M. LANTAIGNE: “There is much uncertainty in these explanations, monsieur. And rather than adopt them, I suspend my judgment, which inclines, I confess, towards the miraculous side, at least with respect to Saint Catherine’s sword. For the passage is precise: the sword was in the wall, and it was necessary to excavate to find it. Neither is it impossible, again, that God, upon the efficacious prayers of a virgin, should have given life back to a child that had died without having received baptism.”
M. BERGERET: “You speak, monsieur l’abbé, of ‘the efficacious prayers of a virgin.’ Do you then grant, in accordance with the belief of the Middle Ages, that there was some virtue, some peculiar power, in Jeanne d’Arc’s virginity?”
M. LANTAIGNE: “Clearly virginity is pleasing to God, and Jesus Christ rejoices in the triumph of His virgins.
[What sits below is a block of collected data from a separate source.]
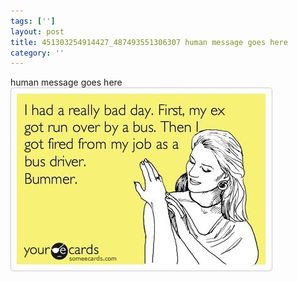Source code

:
 ```yaml
---
tags: ['']
layout: post
title: 451303254914427_487493551306307 human message goes here
category: ''
---
```

human message goes here
![451303254914427_487493551306307](/uploads/2013-3-31-451303254914427_487493551306307-human-message-goes-here.jpg)
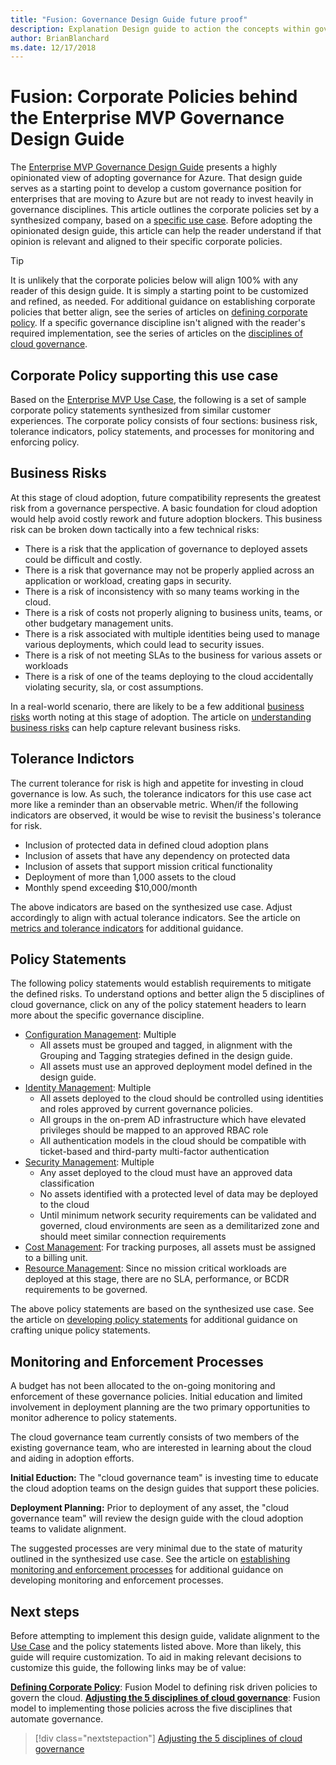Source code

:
 ```yaml
---
title: "Fusion: Governance Design Guide future proof"
description: Explanation Design guide to action the concepts within governance.
author: BrianBlanchard
ms.date: 12/17/2018
---
```


# Fusion: Corporate Policies behind the Enterprise MVP Governance Design Guide

The [Enterprise MVP Governance Design Guide](../enterpise-mvp.md) presents a highly opinionated view of adopting governance for Azure. That design guide serves as a starting point to develop a custom governance position for enterprises that are moving to Azure but are not ready to invest heavily in governance disciplines. This article outlines the corporate policies set by a synthesized company, based on a [specific use case](./use-case.md). Before adopting the opinionated design guide, this article can help the reader understand if that opinion is relevant and aligned to their specific corporate policies.

> [!TIP]
> It is unlikely that the corporate policies below will align 100% with any reader of this design guide. It is simply a starting point to be customized and refined, as needed. For additional guidance on establishing corporate policies that better align, see the series of articles on [defining corporate policy](../../policy-compliance/overview.md). If a specific governance discipline isn't aligned with the reader's required implementation, see the series of articles on the [disciplines of cloud governance](../../governance-disciplines.md).

## Corporate Policy supporting this use case

Based on the [Enterprise MVP Use Case](./use-case.md), the following is a set of sample corporate policy statements synthesized from similar customer experiences.
The corporate policy consists of four sections: business risk, tolerance indicators, policy statements, and processes for monitoring and enforcing policy.

## Business Risks

At this stage of cloud adoption, future compatibility represents the greatest risk from a governance perspective. A basic foundation for cloud adoption would help avoid costly rework and future adoption blockers. This business risk can be broken down tactically into a few technical risks:

* There is a risk that the application of governance to deployed assets could be difficult and costly.
* There is a risk that governance may not be properly applied across an application or workload, creating gaps in security.
* There is a risk of inconsistency with so many teams working in the cloud.
* There is a risk of costs not properly aligning to business units, teams, or other budgetary management units.
* There is a risk associated with multiple identities being used to manage various deployments, which could lead to security issues.
* There is a risk of not meeting SLAs to the business for various assets or workloads
* There is a risk of one of the teams deploying to the cloud accidentally violating security, sla, or cost assumptions.

In a real-world scenario, there are likely to be a few additional [business risks](../../policy-compliance/understanding-business-risk.md) worth noting at this stage of adoption. The article on [understanding business risks](../../policy-compliance/understanding-business-risk.md) can help capture relevant business risks.

## Tolerance Indictors

The current tolerance for risk is high and appetite for investing in cloud governance is low. As such, the tolerance indicators for this use case act more like a reminder than an observable metric. When/if the following indicators are observed, it would be wise to revisit the business's tolerance for risk.

* Inclusion of protected data in defined cloud adoption plans
* Inclusion of assets that have any dependency on protected data
* Inclusion of assets that support mission critical functionality
* Deployment of more than 1,000 assets to the cloud
* Monthly spend exceeding $10,000/month

The above indicators are based on the synthesized use case. Adjust accordingly to align with actual tolerance indicators. See the article on [metrics and tolerance indicators](../../policy-compliance/risk-tolerance.md) for additional guidance.

## Policy Statements

The following policy statements would establish requirements to mitigate the defined risks. To understand options and better align the 5 disciplines of cloud governance, click on any of the policy statement headers to learn more about the specific governance discipline.

* [Configuration Management](../../configuration-management/overview.md): Multiple
    * All assets must be grouped and tagged, in alignment with the Grouping and Tagging strategies defined in the design guide.
    * All assets must use an approved deployment model defined in the design guide.
* [Identity Management](../../identity-management/overview.md): Multiple
    * All assets deployed to the cloud should be controlled using identities and roles approved by current governance policies.
    * All groups in the on-prem AD infrastructure which have elevated privileges should be mapped to an approved RBAC role
    * All authentication models in the cloud should be compatible with ticket-based and third-party multi-factor authentication  
* [Security Management](../../security-management/overview.md): Multiple
    * Any asset deployed to the cloud must have an approved data classification
    * No assets identified with a protected level of data may be deployed to the cloud
    * Until minimum network security requirements can be validated and governed, cloud environments are seen as a demilitarized zone and should meet similar connection requirements
* [Cost Management](../../cost-management/overview.md): For tracking purposes, all assets must be assigned to a billing unit.
* [Resource Management](../../resource-management/overview.md): Since no mission critical workloads are deployed at this stage, there are no SLA, performance, or BCDR requirements to be governed.

The above policy statements are based on the synthesized use case. See the article on [developing policy statements](../../policy-compliance/define-policy.md) for additional guidance on crafting unique policy statements.

## Monitoring and Enforcement Processes

A budget has not been allocated to the on-going monitoring and enforcement of these governance policies. Initial education and limited involvement in deployment planning are the two primary opportunities to monitor adherence to policy statements.

The cloud governance team currently consists of two members of the existing governance team, who are interested in learning about the cloud and aiding in adoption efforts.

**Initial Eduction:** The "cloud governance team" is investing time to educate the cloud adoption teams on the design guides that support these policies.

**Deployment Planning:** Prior to deployment of any asset, the "cloud governance team" will review the design guide with the cloud adoption teams to validate alignment.

The suggested processes are very minimal due to the state of maturity outlined in the synthesized use case. See the article on [establishing monitoring and enforcement processes](../../policy-compliance/monitor-enforce.md) for additional guidance on developing monitoring and enforcement processes.

## Next steps

Before attempting to implement this design guide, validate alignment to the [Use Case](./use-case.md) and the policy statements listed above.
More than likely, this guide will require customization. To aid in making relevant decisions to customize this guide, the following links may be of value:

**[Defining Corporate Policy](../../policy-compliance/overview.md)**: Fusion Model to defining risk driven policies to govern the cloud.
**[Adjusting the 5 disciplines of cloud governance](../../governance-disciplines.md)**: Fusion model to implementing those policies across the five disciplines that automate governance.

> [!div class="nextstepaction"]
> [Adjusting the 5 disciplines of cloud governance](../../governance-disciplines.md)
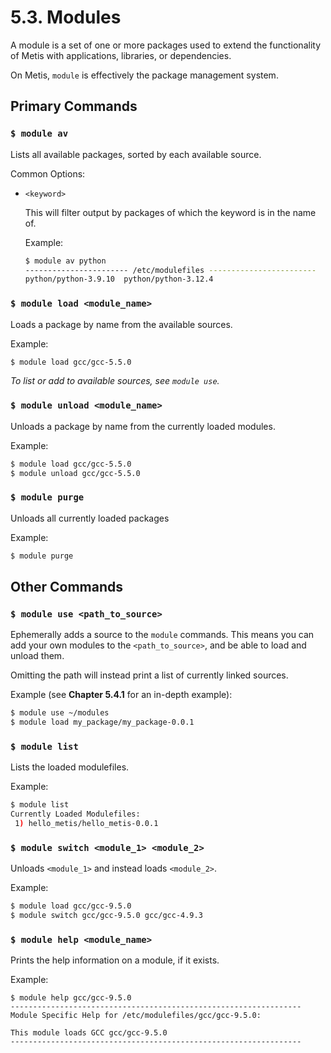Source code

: # 5.3. Modules

A module is a set of one or more packages used to extend the functionality of Metis with applications, libraries, or dependencies.

On Metis, `module` is effectively the package management system.

## Primary Commands
### `$ module av`
Lists all available packages, sorted by each available source.

Common Options:
* `<keyword>` 

    This will filter output by packages of which the keyword is in the name of.

    Example:
    ```bash
    $ module av python
    ----------------------- /etc/modulefiles ------------------------
    python/python-3.9.10  python/python-3.12.4
    ```

### `$ module load <module_name>`
Loads a package by name from the available sources.

Example:
```bash
$ module load gcc/gcc-5.5.0
```

*To list or add to available sources, see `module use`.*

### `$ module unload <module_name>`
Unloads a package by name from the currently loaded modules.

Example:
```bash
$ module load gcc/gcc-5.5.0
$ module unload gcc/gcc-5.5.0
```

### `$ module purge`
Unloads all currently loaded packages

Example:
```bash
$ module purge
```

## Other Commands
### `$ module use <path_to_source>`
Ephemerally adds a source to the `module` commands. This means you can add your own modules to the `<path_to_source>`, and be able to load and unload them.

Omitting the path will instead print a list of currently linked sources.

Example (see **Chapter 5.4.1** for an in-depth example):
```bash
$ module use ~/modules
$ module load my_package/my_package-0.0.1
```

### `$ module list`
Lists the loaded modulefiles.

Example:
```bash
$ module list
Currently Loaded Modulefiles:
 1) hello_metis/hello_metis-0.0.1
```

### `$ module switch <module_1> <module_2>`
Unloads `<module_1>` and instead loads `<module_2>`.

Example:
```bash
$ module load gcc/gcc-9.5.0
$ module switch gcc/gcc-9.5.0 gcc/gcc-4.9.3
```

### `$ module help <module_name>`
Prints the help information on a module, if it exists.

Example:
```
$ module help gcc/gcc-9.5.0
-----------------------------------------------------------------
Module Specific Help for /etc/modulefiles/gcc/gcc-9.5.0:

This module loads GCC gcc/gcc-9.5.0
-----------------------------------------------------------------
```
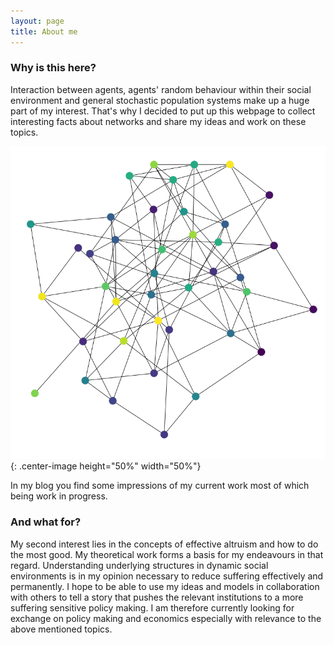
 ```yaml
---
layout: page
title: About me 
---
```



### Why is this here? 

Interaction between agents, agents' random behaviour within their social environment and general stochastic population systems make up a huge part of my interest. 
That's why I decided to put up this webpage to collect interesting facts about networks and share my ideas and work on these topics. 

![My helpful screenshot](/images/random_graph_example.png){: .center-image height="50%" width="50%"}

In my blog you find some impressions of my current work most of which being work in progress.

### And what for?

My second interest lies in the concepts of effective altruism and how to do the most good. My theoretical work forms a basis for my endeavours in that regard. Understanding underlying structures in dynamic social environments is in my opinion necessary to reduce suffering effectively and permanently.
I hope to be able to use my ideas and models in collaboration with others to tell a story that pushes the relevant institutions to a more suffering sensitive policy making. 
I am therefore currently looking for exchange on policy making and economics especially with relevance to the above mentioned topics.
A young girl turned Attila and his Huns back from Lutetia; a young girl delivered Orleans and caused the lawful king to be crowned at Rheims.”
The priest having thus expressed himself, M. Bergeret seized on his words in a way of his own.
“Exactly,” said he. “Jeanne d’Arc was a mascotte.”
But Abbé Lantaigne did not hear. He rose and said:
“France’s destined rôle in Christendom is not yet achieved. I foresee that ere long God will yet again work His will through the nation which has been the most faithful and the most faithless to Him.”
“And so it is,” answered M. Bergeret, “that, as in the profligate times of King Charles VII., we behold the rise of prophetesses. Our town indeed holds one of them, who is making a happier start than Jeanne, since Jacquot d’Arc’s daughter was regarded as mad by her parents, and Mademoiselle Deniseau finds a disciple in her own father. Still I do not believe that her good luck will be great and lasting. Our préfet, M. Worms-Clavelin, is somewhat wanting in good breeding, but he is less of a simpleton than Baudricourt, and it is no longer the custom for the heads of the State to give audience to prophetesses. M. Félix Faure will not be advised by his confessor to test Mademoiselle Deniseau. Here, perhaps, you may reply, monsieur l’abbé, that the influence of Bernadette of Lourdes is stronger in our days than that of Jeanne d’Arc ever was. The latter overthrew some hundreds of starving and panic-stricken English; Bernadette has set countless pilgrims on the march and drawn thousands of millions to a mountain in the Pyrenees. And my revered friend, M. Pierre Laffitte, assures me that we have entered on an era of positive philosophy.”
“As for what happens at Lourdes,” said Abbé Lantaigne, “without becoming latitudinarian or falling into excessive credulity, I reserve my opinion on a point upon which the Church has made no pronouncement. But henceforth I see a triumph for religion in this crowd of pilgrims, just as you yourself see in it a defeat for materialistic philosophy.”